*TASK DESCRIPTION*: Transcribe all records below exactly, without images.
SUPPLIED RECORDS START
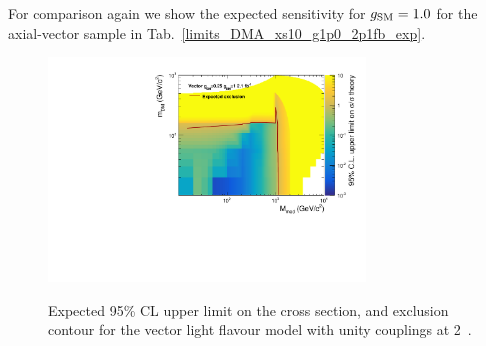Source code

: 
 
 
 

\clearpage
For comparison again we show the expected sensitivity for $g_{\rm SM}=1.0$ for the axial-vector sample in Tab.~\ref{limits_DMA_xs10_g1p0_2p1fb_exp}.

 
\clearpage


%
% 
% 
% 




\begin{figure}
\begin{center}
\includegraphics[width=0.75\textwidth]{figures/DMplots/DMV_finalCanvasExpLimit.pdf} \\
\caption{Expected 95\% CL upper limit on the cross section, and exclusion
contour for the vector light flavour model with unity couplings at 2~\ifb.}
\label{fig:dm_A_g1_2fb_2dlimits}
\end{center}
\end{figure}






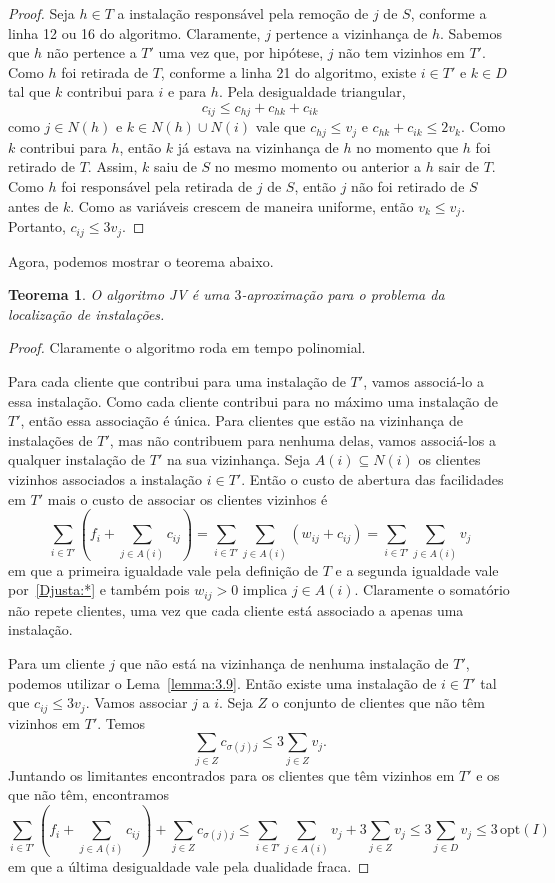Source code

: \documentclass[12pt]{article}
\newcommand{\opt}{\ensuremath{\mathrm{opt}}}
\newtheorem{theorem}{Teorema}[section]
\begin{document}
\begin{proof}
    Seja $h \in T$ a instalação responsável pela remoção de $j$ de $S$, conforme a linha 12 ou 16 do algoritmo. Claramente, $j$ pertence a vizinhança de $h$. Sabemos que $h$ não pertence a $T'$ uma vez que, por hipótese, $j$ não tem vizinhos em $T'$. Como $h$ foi retirada de $T$, conforme a linha 21 do algoritmo, existe $i \in T'$ e $k \in D$ tal que $k$ contribui para $i$ e para $h$. Pela desigualdade triangular,
    \[c_{ij} \leq c_{hj} + c_{hk} + c_{ik}\]
    como $j \in N(h)$ e $k \in N(h) \cup N(i)$ vale que $c_{hj} \leq v_j$ e $c_{hk} + c_{ik} \leq 2v_k$. Como $k$ contribui para $h$, então $k$ já estava na vizinhança de $h$ no momento que $h$ foi retirado de $T$. Assim, $k$ saiu de $S$ no mesmo momento ou anterior a $h$ sair de $T$. Como $h$ foi responsável pela retirada de $j$ de $S$, então $j$ não foi retirado de $S$ antes de $k$. Como as variáveis crescem de maneira uniforme, então $v_k \leq v_j$. 
    Portanto, $c_{ij}\leq 3v_j$. 
\end{proof}

Agora, podemos mostrar o teorema abaixo.
\begin{theorem}
    O algoritmo {\sc JV} é uma $3$-aproximação para o problema da localização de instalações.
\end{theorem}
\begin{proof}
    Claramente o algoritmo roda em tempo polinomial. 

    Para cada cliente que contribui para uma instalação de $T'$, vamos associá-lo a essa instalação. Como cada cliente contribui para no máximo uma instalação de $T'$, então essa associação é única. Para clientes que estão na vizinhança de instalações de $T'$, mas não contribuem para nenhuma delas, vamos associá-los a qualquer instalação de $T'$ na sua vizinhança.
    Seja $A(i) \subseteq N(i)$ os clientes vizinhos associados a instalação $i \in T'$. Então o custo de abertura das facilidades em $T'$ mais o custo de associar os clientes vizinhos é
    \[\sum_{i \in T'} (f_i + \sum_{j \in A(i)} c_{ij}) = \sum_{i \in T'} \sum_{j \in A(i)} (w_{ij} + c_{ij}) = \sum_{i \in T'} \sum_{j \in A(i)} v_j\]
    em que a primeira igualdade vale pela definição de $T$ e a segunda igualdade vale por~\eqref{Djusta:*} e também pois $w_{ij} > 0$ implica $j \in A(i)$. Claramente o somatório não repete clientes, uma vez que cada cliente está associado a apenas uma instalação.

    Para um cliente $j$ que não está na vizinhança de nenhuma instalação de $T'$, podemos utilizar o Lema~\ref{lemma:3.9}. Então existe uma instalação de $i \in T'$ tal que $c_{ij} \leq 3v_j$. Vamos associar $j$ a $i$. Seja $Z$ o conjunto de clientes que não têm vizinhos em $T'$. Temos
    \[\sum_{j \in Z}c_{\sigma(j)j} \leq 3\sum_{j \in Z}v_j.\]
    Juntando os limitantes encontrados para os clientes que têm vizinhos em $T'$ e os que não têm, encontramos
    \[\sum_{i \in T'} (f_i + \sum_{j \in A(i)} c_{ij}) + \sum_{j \in Z} c_{\sigma(j)j}\leq \sum_{i \in T'} \sum_{j \in A(i)} v_j + 3 \sum_{j \in Z} v_j \leq 3 \sum_{j \in D} v_j\leq 3\,\opt(I)\]
    em que a última desigualdade vale pela dualidade fraca.
\end{proof}
\newpage
\end{document}
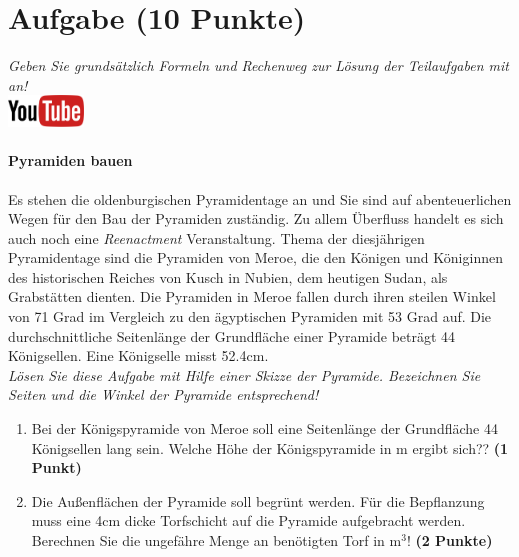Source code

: \documentclass[a4paper, 10pt]{scrartcl}\usepackage[]{graphicx}\usepackage[]{xcolor}
\begin{document}
 
\clearpage

\section{Aufgabe \hfill (10 Punkte)}

\textit{Geben Sie grunds{\"a}tzlich Formeln und Rechenweg zur L{\"o}sung der
  Teilaufgaben mit an!} \\[1Ex]

\hfill\href{https://youtu.be/tDgr6fpkkYA}{\includegraphics[width =
  2cm]{img/youtube}} %
\hspace{2Ex}

\paragraph{Pyramiden bauen}



Es stehen die oldenburgischen Pyramidentage an und Sie sind auf
abenteuerlichen Wegen f{\"u}r den Bau der Pyramiden zust{\"a}ndig. Zu allem
{\"U}berfluss handelt es sich auch noch eine \textit{Reenactment}
Veranstaltung. Thema der diesj{\"a}hrigen Pyramidentage sind die Pyramiden von
Meroe, die den K{\"o}nigen und K{\"o}niginnen des historischen Reiches von Kusch in
Nubien, dem heutigen Sudan, als Grabst{\"a}tten dienten. Die Pyramiden in Meroe
fallen durch ihren steilen Winkel von 71 Grad im Vergleich zu
den {\"a}gyptischen Pyramiden mit 53 Grad auf. Die durchschnittliche
Seitenl{\"a}nge der Grundfl{\"a}che einer Pyramide betr{\"a}gt 44 K{\"o}nigsellen. Eine K{\"o}nigselle
misst 52.4cm.\\

\textit{L{\"o}sen Sie diese Aufgabe mit Hilfe einer Skizze der Pyramide. Bezeichnen
  Sie Seiten und die Winkel der Pyramide entsprechend!}

\begin{enumerate}
\item Bei der K{\"o}nigspyramide von Meroe soll eine Seitenl{\"a}nge der Grundfl{\"a}che
  44 K{\"o}nigsellen lang sein. Welche H{\"o}he der K{\"o}nigspyramide in m
  ergibt sich?? \textbf{(1 Punkt)}
\item Die Au{\ss}enfl{\"a}chen der Pyramide soll begr{\"u}nt werden. F{\"u}r die
  Bepflanzung muss eine 4cm dicke Torfschicht auf die
  Pyramide aufgebracht werden. Berechnen Sie die ungef{\"a}hre Menge an
  ben{\"o}tigten Torf in m$^3$! \textbf{(2 Punkte)}
\end{enumerate}
\end{document}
SUPPLIED RECORDS END
*ANSWER BOX*:
Source code

: 
 
 
 

\clearpage
For comparison again we show the expected sensitivity for $g_{\rm SM}=1.0$ for the axial-vector sample in Tab.~\ref{limits_DMA_xs10_g1p0_2p1fb_exp}.

 
\clearpage


%
% 
% 
% 




\begin{figure}
\begin{center}
\includegraphics[width=0.75\textwidth]{figures/DMplots/DMV_finalCanvasExpLimit.pdf} \\
\caption{Expected 95\% CL upper limit on the cross section, and exclusion
contour for the vector light flavour model with unity couplings at 2~\ifb.}
\label{fig:dm_A_g1_2fb_2dlimits}
\end{center}
\end{figure}






Source code

: \documentclass[12pt]{article}
\newcommand{\opt}{\ensuremath{\mathrm{opt}}}
\newtheorem{theorem}{Teorema}[section]
\begin{document}
\begin{proof}
    Seja $h \in T$ a instalação responsável pela remoção de $j$ de $S$, conforme a linha 12 ou 16 do algoritmo. Claramente, $j$ pertence a vizinhança de $h$. Sabemos que $h$ não pertence a $T'$ uma vez que, por hipótese, $j$ não tem vizinhos em $T'$. Como $h$ foi retirada de $T$, conforme a linha 21 do algoritmo, existe $i \in T'$ e $k \in D$ tal que $k$ contribui para $i$ e para $h$. Pela desigualdade triangular,
    \[c_{ij} \leq c_{hj} + c_{hk} + c_{ik}\]
    como $j \in N(h)$ e $k \in N(h) \cup N(i)$ vale que $c_{hj} \leq v_j$ e $c_{hk} + c_{ik} \leq 2v_k$. Como $k$ contribui para $h$, então $k$ já estava na vizinhança de $h$ no momento que $h$ foi retirado de $T$. Assim, $k$ saiu de $S$ no mesmo momento ou anterior a $h$ sair de $T$. Como $h$ foi responsável pela retirada de $j$ de $S$, então $j$ não foi retirado de $S$ antes de $k$. Como as variáveis crescem de maneira uniforme, então $v_k \leq v_j$. 
    Portanto, $c_{ij}\leq 3v_j$. 
\end{proof}

Agora, podemos mostrar o teorema abaixo.
\begin{theorem}
    O algoritmo {\sc JV} é uma $3$-aproximação para o problema da localização de instalações.
\end{theorem}
\begin{proof}
    Claramente o algoritmo roda em tempo polinomial. 

    Para cada cliente que contribui para uma instalação de $T'$, vamos associá-lo a essa instalação. Como cada cliente contribui para no máximo uma instalação de $T'$, então essa associação é única. Para clientes que estão na vizinhança de instalações de $T'$, mas não contribuem para nenhuma delas, vamos associá-los a qualquer instalação de $T'$ na sua vizinhança.
    Seja $A(i) \subseteq N(i)$ os clientes vizinhos associados a instalação $i \in T'$. Então o custo de abertura das facilidades em $T'$ mais o custo de associar os clientes vizinhos é
    \[\sum_{i \in T'} (f_i + \sum_{j \in A(i)} c_{ij}) = \sum_{i \in T'} \sum_{j \in A(i)} (w_{ij} + c_{ij}) = \sum_{i \in T'} \sum_{j \in A(i)} v_j\]
    em que a primeira igualdade vale pela definição de $T$ e a segunda igualdade vale por~\eqref{Djusta:*} e também pois $w_{ij} > 0$ implica $j \in A(i)$. Claramente o somatório não repete clientes, uma vez que cada cliente está associado a apenas uma instalação.

    Para um cliente $j$ que não está na vizinhança de nenhuma instalação de $T'$, podemos utilizar o Lema~\ref{lemma:3.9}. Então existe uma instalação de $i \in T'$ tal que $c_{ij} \leq 3v_j$. Vamos associar $j$ a $i$. Seja $Z$ o conjunto de clientes que não têm vizinhos em $T'$. Temos
    \[\sum_{j \in Z}c_{\sigma(j)j} \leq 3\sum_{j \in Z}v_j.\]
    Juntando os limitantes encontrados para os clientes que têm vizinhos em $T'$ e os que não têm, encontramos
    \[\sum_{i \in T'} (f_i + \sum_{j \in A(i)} c_{ij}) + \sum_{j \in Z} c_{\sigma(j)j}\leq \sum_{i \in T'} \sum_{j \in A(i)} v_j + 3 \sum_{j \in Z} v_j \leq 3 \sum_{j \in D} v_j\leq 3\,\opt(I)\]
    em que a última desigualdade vale pela dualidade fraca.
\end{proof}
\newpage
\end{document}
Source code

: \documentclass[a4paper, 10pt]{scrartcl}\usepackage[]{graphicx}\usepackage[]{xcolor}
\begin{document}
 
\clearpage

\section{Aufgabe \hfill (10 Punkte)}

\textit{Geben Sie grunds{\"a}tzlich Formeln und Rechenweg zur L{\"o}sung der
  Teilaufgaben mit an!} \\[1Ex]

\hfill\href{https://youtu.be/tDgr6fpkkYA}{\includegraphics[width =
  2cm]{img/youtube}} %
\hspace{2Ex}

\paragraph{Pyramiden bauen}



Es stehen die oldenburgischen Pyramidentage an und Sie sind auf
abenteuerlichen Wegen f{\"u}r den Bau der Pyramiden zust{\"a}ndig. Zu allem
{\"U}berfluss handelt es sich auch noch eine \textit{Reenactment}
Veranstaltung. Thema der diesj{\"a}hrigen Pyramidentage sind die Pyramiden von
Meroe, die den K{\"o}nigen und K{\"o}niginnen des historischen Reiches von Kusch in
Nubien, dem heutigen Sudan, als Grabst{\"a}tten dienten. Die Pyramiden in Meroe
fallen durch ihren steilen Winkel von 71 Grad im Vergleich zu
den {\"a}gyptischen Pyramiden mit 53 Grad auf. Die durchschnittliche
Seitenl{\"a}nge der Grundfl{\"a}che einer Pyramide betr{\"a}gt 44 K{\"o}nigsellen. Eine K{\"o}nigselle
misst 52.4cm.\\

\textit{L{\"o}sen Sie diese Aufgabe mit Hilfe einer Skizze der Pyramide. Bezeichnen
  Sie Seiten und die Winkel der Pyramide entsprechend!}

\begin{enumerate}
\item Bei der K{\"o}nigspyramide von Meroe soll eine Seitenl{\"a}nge der Grundfl{\"a}che
  44 K{\"o}nigsellen lang sein. Welche H{\"o}he der K{\"o}nigspyramide in m
  ergibt sich?? \textbf{(1 Punkt)}
\item Die Au{\ss}enfl{\"a}chen der Pyramide soll begr{\"u}nt werden. F{\"u}r die
  Bepflanzung muss eine 4cm dicke Torfschicht auf die
  Pyramide aufgebracht werden. Berechnen Sie die ungef{\"a}hre Menge an
  ben{\"o}tigten Torf in m$^3$! \textbf{(2 Punkte)}
\end{enumerate}
\end{document}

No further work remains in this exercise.